NU Online News Service, July 28, 3:17 p.m. EDT
Two regional insurers took earnings hits in the 2011 second quarter due to catastrophe losses.
Cincinnati Financial Corp. records a second-quarter net loss of $49 million compared to net income of $27 million for the same period last year. The company’s combined ratio jump 29 points to 136.6.
Total revenues grew 11 percent, or $97 million, to 975 million for the quarter.
For the 2011 first half, net income declined 86 percent, or $82 million, to $13 million.
The company says after-tax property and casualty losses from natural catastrophes in the second quarter were $189 million.
Net realized investment gains rose $60 million during the quarter.
Steven J. Johnston, president and chief executive officer of Cincinnati, says in a statement that the company was prepared “operationally and financially for the pounding our own policyholders and the [property and casualty] insurance industry took from this spring’s powerful storms.”
He says reinsurance covered $220 million, reducing the net pretax loss to $290 million.
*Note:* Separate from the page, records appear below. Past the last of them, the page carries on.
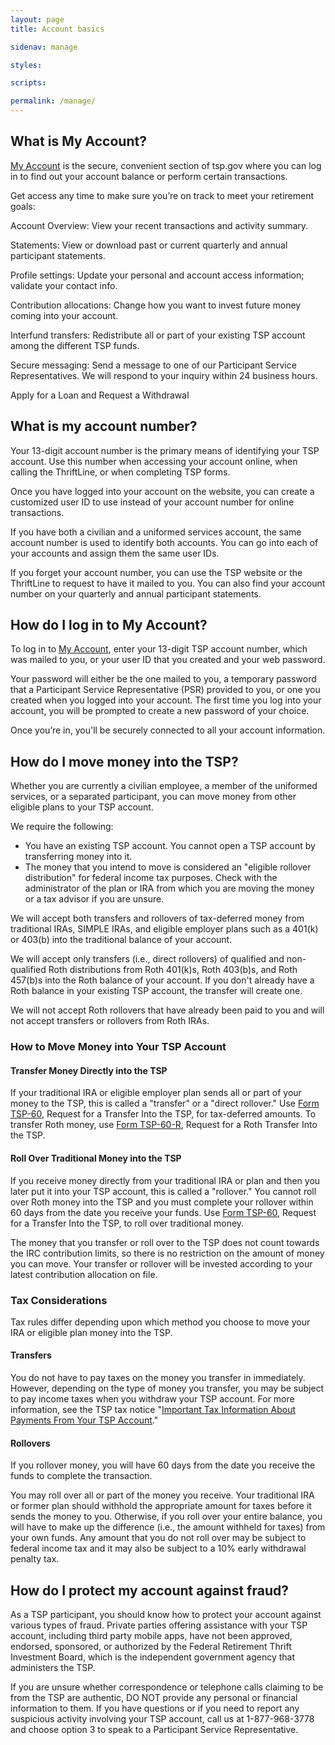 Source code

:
 ```yaml
---
layout: page
title: Account basics

sidenav: manage

styles:

scripts:

permalink: /manage/
---
```

<h2>What is My Account?</h2>
  <p><a href="/tsp/accountBalance.do?subaction=view&amp;\_name=acctbal">My Account</a> is the secure, convenient section of tsp.gov where you can log in to find out your account balance or perform certain transactions.</p>
  <p>Get access any time to make sure you’re on track to meet your retirement goals:</p>
  <p><span class="bold">Account Overview:</span> View your recent transactions and activity summary.</p>
  <p><span class="bold">Statements:</span> View or download past or current quarterly and annual participant statements.</p>
  <p><span class="bold">Profile settings:</span>  Update your personal and account access information; validate your contact info.</p>
  <p><span class="bold">Contribution allocations:</span>  Change how you want to <span class="bold">invest</span> future money coming into your account.</p>
  <p><span class="bold">Interfund transfers:</span>  Redistribute all or part of your <span class="bold">existing</span> TSP account among the different TSP funds.</p>
  <p><span class="bold">Secure messaging:</span>  Send a message to one of our Participant Service Representatives. We will
  respond to your inquiry within 24 business hours.</p>
  <p><span class="bold">Apply for a Loan and Request a Withdrawal</span></p>

<h2>What is my account number?</h2>
  <p>Your 13-digit account number is the primary means of identifying your TSP account. Use this number when accessing your account online, when calling the ThriftLine, or when completing TSP forms.</p>
  <p>Once you have logged into your account on the website, you can create a customized <span class="bold">user ID</span> to use instead of your account number for online transactions.</p>
  <p>If you have both a civilian and a uniformed services account, the same account number is used to identify both accounts. You can go into each of your accounts and assign them the same user IDs.</p>
  <p>If you forget your account number, you can use the TSP website or the ThriftLine to request to have it mailed to you. You can also find your account number on your quarterly and annual participant statements.</p>

<h2>How do I log in to My Account?</h2>
  <p>To log in to <a href="/tsp/accountBalance.do?subaction=view&amp;\_name=acctbal">My Account</a>, enter your 13-digit TSP account number, which was mailed to you, or your user ID that you created and your web password. </p>

  <p>Your password will either be the one mailed to you, a temporary password that a Participant Service Representative (PSR) provided to you, or one you created when you logged into your account. The first time you log into your account, you will be prompted to create a new password of your choice.</p>

  <p> Once you’re in, you'll be securely connected to all your account information.</p>

<h2>How do I move money into the TSP?</h2>

  <p>Whether you are currently a civilian employee, a member of the uniformed services, or a separated participant, you can move money from other eligible plans to your TSP account.</p>

  <p>We require the following:</p>

<ul>
<li>You have an existing TSP account. You cannot open a TSP account by transferring money into it.</li>
<li>The money that you intend to move is considered an "eligible rollover distribution" for federal income tax purposes. Check with the administrator of the plan or IRA from which you are moving the money or a tax advisor if you are unsure.</li>
</ul>

  <p>We <span class="bold">will accept</span> both transfers and rollovers of tax-deferred money from traditional IRAs, SIMPLE IRAs, and eligible employer plans such as a 401(k) or 403(b) into the <span class="bold">traditional balance</span> of your account.</p>

  <p>We <span class="bold">will accept</span> only transfers (i.e., direct rollovers) of qualified and non-qualified Roth distributions from Roth 401(k)s, Roth 403(b)s, and Roth 457(b)s into the <span class="bold">Roth balance</span> of your account. If you don't already have a Roth balance in your existing TSP account, the transfer will create one.</p>

  <p>We <span class="bold">will not accept</span> Roth rollovers that have already been paid to you and <span class="bold">will not accept</span> transfers or rollovers from Roth IRAs.</p>

<h3>How to Move Money into Your TSP Account</h3>

  <h4>Transfer Money Directly into the TSP</h4>

  <p>If your traditional IRA or eligible employer plan sends all or part of your money to the TSP, this is called a "transfer" or a "direct rollover." Use <a href="/PDF/forms/tsp-60.pdf" class="pdfLink" title="PDF file opens in new tab">Form TSP-60</a>, <span class="italic">Request for a Transfer Into the TSP</span>, for tax-deferred amounts. To transfer Roth money, use <a href="/PDF/forms/tsp-60-r.pdf" class="pdfLink" title="PDF file opens in new tab">Form TSP-60-R</a>, <span class="italic">Request for a Roth Transfer Into the TSP</span>.</p>

  <h4>Roll Over Traditional Money into the TSP</h4>

  <p>If you receive money directly from your traditional IRA or plan and then you later put it into your TSP account, this is called a "rollover." You cannot roll over Roth money into the TSP and you must complete your rollover within 60 days from the date you receive your funds. Use <a href="/PDF/forms/tsp-60.pdf" class="pdfLink" title="PDF file opens in new tab">Form TSP-60</a>, <span class="italic">Request for a Transfer Into the TSP</span>, to roll over traditional money.</p>

  <p>The money that you transfer or roll over to the TSP does not count towards the IRC contribution limits, so there is no restriction on the amount of money you can move. Your transfer or rollover will be invested according to your latest contribution allocation on file.</p>

<h3>Tax Considerations</h3>

  <p>Tax rules differ depending upon which method you choose to move your IRA or eligible plan money into the TSP.</p>

  <h4>Transfers</h4>

  <p>You do not have to pay taxes on the money you transfer in immediately. However, depending on the type of money you transfer, you may be subject to pay income taxes when you withdraw your TSP account. For more information, see the TSP tax notice "<a href="javascript:void(0)">Important Tax Information About Payments From Your TSP Account</a>."</p>

  <h4>Rollovers</h4>

  <p>If you rollover money, you will have 60 days from the date you receive the funds to complete the transaction.</p>

  <p>You may roll over all or part of the money you receive. Your traditional IRA or former plan should withhold the appropriate amount for taxes before it sends the money to you. Otherwise, if you roll over your entire balance, you will have to make up the difference (i.e., the amount withheld for taxes) from your own funds. Any amount that you do not roll over may be subject to federal income tax and it may also be subject to a 10% early withdrawal penalty tax.</p>

<h2>How do I protect my account against fraud?</h2>

  <p>As a TSP participant, you should know how to protect your account against various types of fraud. Private parties offering assistance with your TSP account, including third party mobile apps, have not been approved, endorsed, sponsored, or authorized by the Federal Retirement Thrift Investment Board, which is the independent government agency that administers the TSP.</p>

  <p>If you are unsure whether correspondence or telephone calls claiming to be from the TSP are authentic, <span class="bold">DO NOT</span> provide any personal or financial information to them. If you have questions or if you need to report any suspicious activity involving your TSP account, call us at 1-877-968-3778 and choose option 3 to speak to a Participant Service Representative.</p>

  <p></p>
<!-- CONTENT END -->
Branchville, N.J.-based Selective Insurance says its net income dropped 88 percent in the second quarter, or more than $16 million, to over $2 million. The company’s combined ratio jumped 8.5 points to 109.5.
Total revenues for the quarter increased 3 percent, or $12 million, to $400 million.
For the 2011 first half, net income fell 3 percent, or $695,000, to $24 million.
“The industry experienced unprecedented catastrophe losses due to severe storms thus far this year, but on a relative basis ours were not of the same magnitude,” says Gregory E. Murphy, chairman, president and CEO.
The company’s catastrophe losses for the quarter were $38 million.
On a positive note for Selective, Murphy says the markets “are firming.” He notes that commercial lines renewal price increased close to 3 percent for the quarter, the ninth consecutive quarter “of positive commercial lines renewal pricing.”